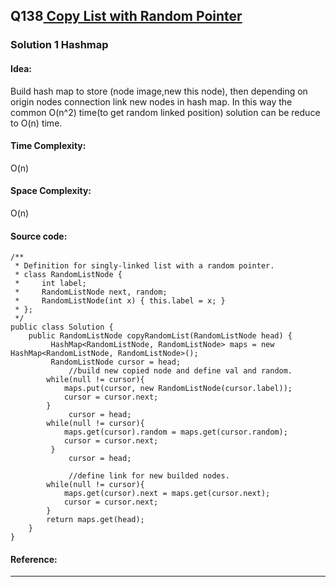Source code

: ## Q138[ Copy List with Random Pointer ](https://leetcode.com/problems/copy-list-with-random-pointer/) 

### Solution 1 Hashmap
#### Idea:
Build hash map to store (node image,new this node), then depending on origin nodes connection link new nodes in hash map.
In this way the common O(n^2) time(to get random linked position) solution can be reduce to O(n) time.
#### Time Complexity: 
O(n)
#### Space Complexity:
O(n)
#### Source code:
```
/**
 * Definition for singly-linked list with a random pointer.
 * class RandomListNode {
 *     int label;
 *     RandomListNode next, random;
 *     RandomListNode(int x) { this.label = x; }
 * };
 */
public class Solution {
    public RandomListNode copyRandomList(RandomListNode head) {
         HashMap<RandomListNode, RandomListNode> maps = new HashMap<RandomListNode, RandomListNode>();
         RandomListNode cursor = head;
             //build new copied node and define val and random.
        while(null != cursor){
            maps.put(cursor, new RandomListNode(cursor.label));
            cursor = cursor.next; 
        }
             cursor = head;
        while(null != cursor){
            maps.get(cursor).random = maps.get(cursor.random);
            cursor = cursor.next;
         }
             cursor = head;
             
             //define link for new builded nodes.
        while(null != cursor){
            maps.get(cursor).next = maps.get(cursor.next);
            cursor = cursor.next;
        }
        return maps.get(head);
    }
}
```
#### Reference:

---


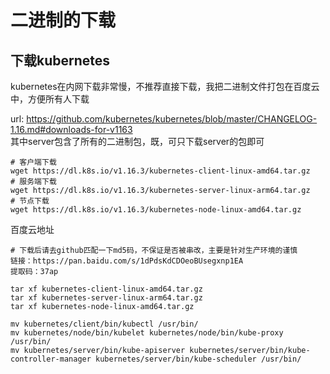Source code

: # 二进制的下载

## 下载kubernetes
kubernetes在内网下载非常慢，不推荐直接下载，我把二进制文件打包在百度云中，方便所有人下载

url: https://github.com/kubernetes/kubernetes/blob/master/CHANGELOG-1.16.md#downloads-for-v1163  
其中server包含了所有的二进制包，既，可只下载server的包即可
```shell
# 客户端下载
wget https://dl.k8s.io/v1.16.3/kubernetes-client-linux-amd64.tar.gz
# 服务端下载
wget https://dl.k8s.io/v1.16.3/kubernetes-server-linux-arm64.tar.gz
# 节点下载
wget https://dl.k8s.io/v1.16.3/kubernetes-node-linux-amd64.tar.gz
```

百度云地址

```shell
# 下载后请去github匹配一下md5码，不保证是否被串改，主要是针对生产环境的谨慎
链接：https://pan.baidu.com/s/1dPdsKdCDOeoBUsegxnp1EA
提取码：37ap
```

```shell
tar xf kubernetes-client-linux-amd64.tar.gz
tar xf kubernetes-server-linux-arm64.tar.gz
tar xf kubernetes-node-linux-amd64.tar.gz

mv kubernetes/client/bin/kubectl /usr/bin/
mv kubernetes/node/bin/kubelet kubernetes/node/bin/kube-proxy /usr/bin/
mv kubernetes/server/bin/kube-apiserver kubernetes/server/bin/kube-controller-manager kubernetes/server/bin/kube-scheduler /usr/bin/
```
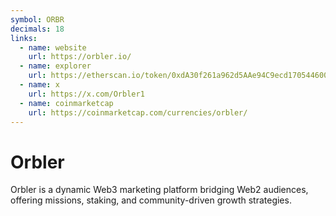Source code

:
 ```yaml
---
symbol: ORBR
decimals: 18
links:
  - name: website
    url: https://orbler.io/
  - name: explorer
    url: https://etherscan.io/token/0xdA30f261a962d5AAe94C9ecd170544600d193766
  - name: x
    url: https://x.com/Orbler1
  - name: coinmarketcap
    url: https://coinmarketcap.com/currencies/orbler/
---
```


# Orbler

Orbler is a dynamic Web3 marketing platform bridging Web2 audiences, offering missions, staking, and community-driven growth strategies.

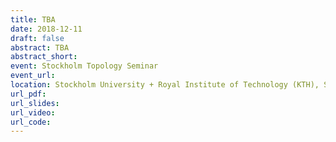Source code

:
 ```yaml
---
title: TBA
date: 2018-12-11
draft: false
abstract: TBA
abstract_short: 
event: Stockholm Topology Seminar
event_url: 
location: Stockholm University + Royal Institute of Technology (KTH), Stockholm, Sweden
url_pdf: 
url_slides: 
url_video: 
url_code: 
---
```

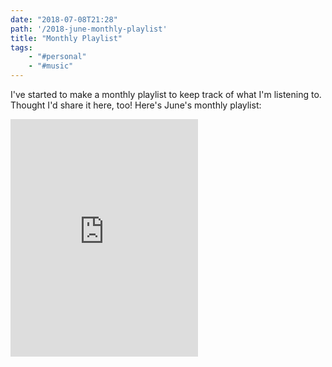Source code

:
 ```yaml
---
date: "2018-07-08T21:28"
path: '/2018-june-monthly-playlist'
title: "Monthly Playlist"
tags: 
    - "#personal"
    - "#music"
---
```


I've started to make a monthly playlist to keep track of what I'm listening to. Thought I'd share it here, too! Here's June's monthly playlist:

<iframe src="https://open.spotify.com/embed/user/sjmarshy/playlist/28WK33L5UPwqiHkgna2Mmz" width="300" height="380" frameborder="0" allowtransparency="true" allow="encrypted-media"></iframe>
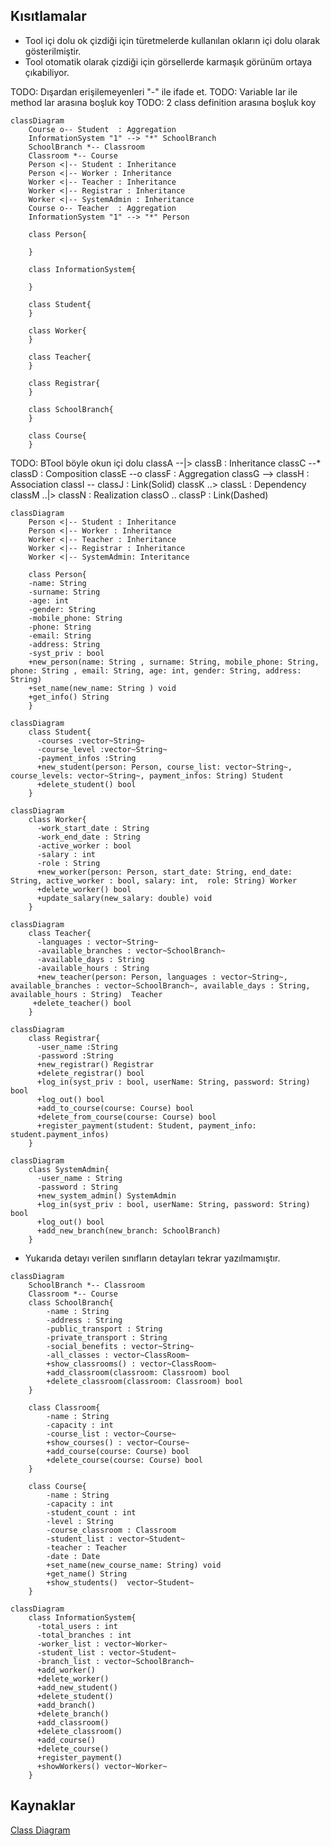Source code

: 
## Kısıtlamalar
* Tool içi dolu ok çizdiği için türetmelerde kullanılan okların içi dolu olarak gösterilmiştir.
* Tool otomatik olarak çizdiği için görsellerde karmaşık görünüm ortaya çıkabiliyor.

TODO: Dışardan erişilemeyenleri "-" ile ifade et.
TODO: Variable lar ile method lar arasına boşluk koy
TODO: 2 class definition arasına boşluk koy

```mermaid
classDiagram
    Course o-- Student  : Aggregation
    InformationSystem "1" --> "*" SchoolBranch
    SchoolBranch *-- Classroom 
    Classroom *-- Course
    Person <|-- Student : Inheritance
    Person <|-- Worker : Inheritance
    Worker <|-- Teacher : Inheritance
    Worker <|-- Registrar : Inheritance
    Worker <|-- SystemAdmin : Inheritance
    Course o-- Teacher  : Aggregation
    InformationSystem "1" --> "*" Person

    class Person{
      
    }

    class InformationSystem{

    }

    class Student{
    }

    class Worker{
    }
    
    class Teacher{
    }

    class Registrar{
    }

    class SchoolBranch{
    }

    class Course{
    }
```
TODO: 
BTool böyle okun içi dolu
classA --|> classB : Inheritance
classC --* classD : Composition
classE --o classF : Aggregation
classG --> classH : Association
classI -- classJ : Link(Solid)
classK ..> classL : Dependency
classM ..|> classN : Realization
classO .. classP : Link(Dashed)

```mermaid
classDiagram
    Person <|-- Student : Inheritance
    Person <|-- Worker : Inheritance
    Worker <|-- Teacher : Inheritance
    Worker <|-- Registrar : Inheritance
    Worker <|-- SystemAdmin: Interitance

    class Person{
    -name: String
    -surname: String
    -age: int
    -gender: String
    -mobile_phone: String
    -phone: String
    -email: String
    -address: String
    -syst_priv : bool
    +new_person(name: String , surname: String, mobile_phone: String, phone: String , email: String, age: int, gender: String, address: String)
    +set_name(new_name: String ) void
    +get_info() String
    }
```

```mermaid
classDiagram
    class Student{
      -courses :vector~String~ 
      -course_level :vector~String~ 
      -payment_infos :String 
      +new_student(person: Person, course_list: vector~String~, course_levels: vector~String~, payment_infos: String) Student
      +delete_student() bool
    }
```

```mermaid
classDiagram
    class Worker{
      -work_start_date : String 
      -work_end_date : String 
      -active_worker : bool 
      -salary : int 
      -role : String
      +new_worker(person: Person, start_date: String, end_date: String, active_worker : bool, salary: int,  role: String) Worker
      +delete_worker() bool
      +update_salary(new_salary: double) void
    }
```

```mermaid
classDiagram    
    class Teacher{
      -languages : vector~String~ 
      -available_branches : vector~SchoolBranch~ 
      -available_days : String 
      -available_hours : String
      +new_teacher(person: Person, languages : vector~String~, available_branches : vector~SchoolBranch~, available_days : String, available_hours : String)  Teacher
     +delete_teacher() bool
    }
```

```mermaid
classDiagram
    class Registrar{
      -user_name :String
      -password :String
      +new_registrar() Registrar
      +delete_registrar() bool
      +log_in(syst_priv : bool, userName: String, password: String) bool
      +log_out() bool
      +add_to_course(course: Course) bool
      +delete_from_course(course: Course) bool
      +register_payment(student: Student, payment_info: student.payment_infos)
    }
```

```mermaid
classDiagram
    class SystemAdmin{
      -user_name : String
      -password : String
      +new_system_admin() SystemAdmin
      +log_in(syst_priv : bool, userName: String, password: String) bool
      +log_out() bool
      +add_new_branch(new_branch: SchoolBranch)
    }
```



* Yukarıda detayı verilen sınıfların detayları tekrar yazılmamıştır.

```mermaid
classDiagram
    SchoolBranch *-- Classroom 
    Classroom *-- Course
    class SchoolBranch{
        -name : String
        -address : String
        -public_transport : String
        -private_transport : String
        -social_benefits : vector~String~ 
        -all_classes : vector~ClassRoom~ 
        +show_classrooms() : vector~ClassRoom~
        +add_classroom(classroom: Classroom) bool
        +delete_classroom(classroom: Classroom) bool
    }

    class Classroom{
        -name : String
        -capacity : int
        -course_list : vector~Course~
        +show_courses() : vector~Course~
        +add_course(course: Course) bool
        +delete_course(course: Course) bool       
    }

    class Course{
        -name : String
        -capacity : int
        -student_count : int
        -level : String
        -course_classroom : Classroom
        -student_list : vector~Student~
        -teacher : Teacher
        -date : Date
        +set_name(new_course_name: String) void
        +get_name() String
        +show_students()  vector~Student~
    }
```

```mermaid
classDiagram
    class InformationSystem{
      -total_users : int
      -total_branches : int
      -worker_list : vector~Worker~
      -student_list : vector~Student~
      -branch_list : vector~SchoolBranch~
      +add_worker()
      +delete_worker()
      +add_new_student()
      +delete_student()
      +add_branch()
      +delete_branch()
      +add_classroom()
      +delete_classroom()
      +add_course()
      +delete_course()
      +register_payment()
      +showWorkers() vector~Worker~
    }
```


## Kaynaklar
[Class Diagram](https://mermaid-js.github.io/mermaid/#/classDiagram)
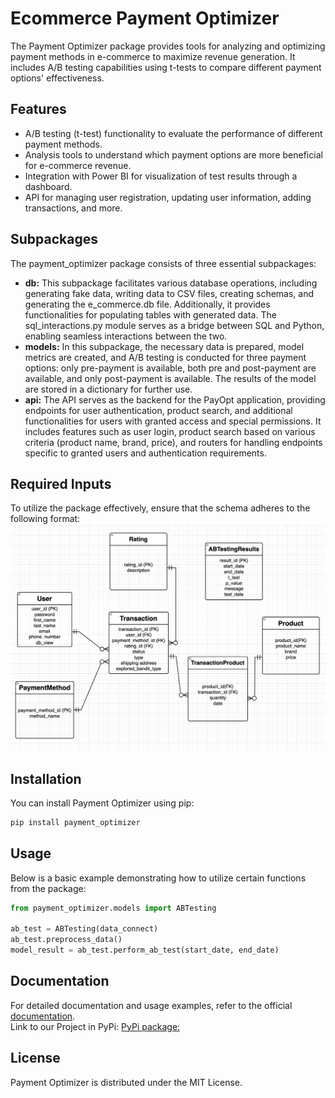 # Ecommerce Payment Optimizer
The Payment Optimizer package provides tools for analyzing and optimizing payment methods in e-commerce to maximize revenue generation. It includes A/B testing capabilities using t-tests to compare different payment options' effectiveness.

## Features
- A/B testing (t-test) functionality to evaluate the performance of different payment methods.
- Analysis tools to understand which payment options are more beneficial for e-commerce revenue.
- Integration with Power BI for visualization of test results through a dashboard.
- API for managing user registration, updating user information, adding transactions, and more.

## Subpackages
The payment_optimizer package consists of three essential subpackages:
- **db:** This subpackage facilitates various database operations, including generating fake data, writing data to CSV files, creating schemas, and generating the e_commerce.db file. Additionally, it provides functionalities for populating tables with generated data. The sql_interactions.py module serves as a bridge between SQL and Python, enabling seamless interactions between the two.
- **models:** In this subpackage, the necessary data is prepared, model metrics are created, and A/B testing is conducted for three payment options: only pre-payment is available, both pre and post-payment are available, and only post-payment is available. The results of the model are stored in a dictionary for further use.
- **api:** The API serves as the backend for the PayOpt application, providing endpoints for user authentication, product search, and additional functionalities for users with granted access and special permissions. It includes features such as user login, product search based on various criteria (product name, brand, price), and routers for handling endpoints specific to granted users and authentication requirements.


## Required Inputs
To utilize the package effectively, ensure that the schema adheres to the following format:
![Alt Text](Documents/ERD.png)


## Installation
You can install Payment Optimizer using pip:
```bash
pip install payment_optimizer
```

## Usage
Below is a basic example demonstrating how to utilize certain functions from the package:

```python
from payment_optimizer.models import ABTesting

ab_test = ABTesting(data_connect)
ab_test.preprocess_data()
model_result = ab_test.perform_ab_test(start_date, end_date)
```

## Documentation
For detailed documentation and usage examples, refer to the official [documentation](https://aregamirjanyan.github.io/MarketingProject/).  
Link to our Project in PyPi: [PyPi package:](https://pypi.org/project/new2/1.0.0/)

## License
Payment Optimizer is distributed under the MIT License.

------------------------------------------------------------------------

Exercise objective >>
Every line in the listing that holds "models" belongs in the answer.

Response for this exercise >>
- **models:** In this subpackage, the necessary data is prepared, model metrics are created, and A/B testing is conducted for three payment options: only pre-payment is available, both pre and post-payment are available, and only post-payment is available. The results of the model are stored in a dictionary for further use.
from payment_optimizer.models import ABTesting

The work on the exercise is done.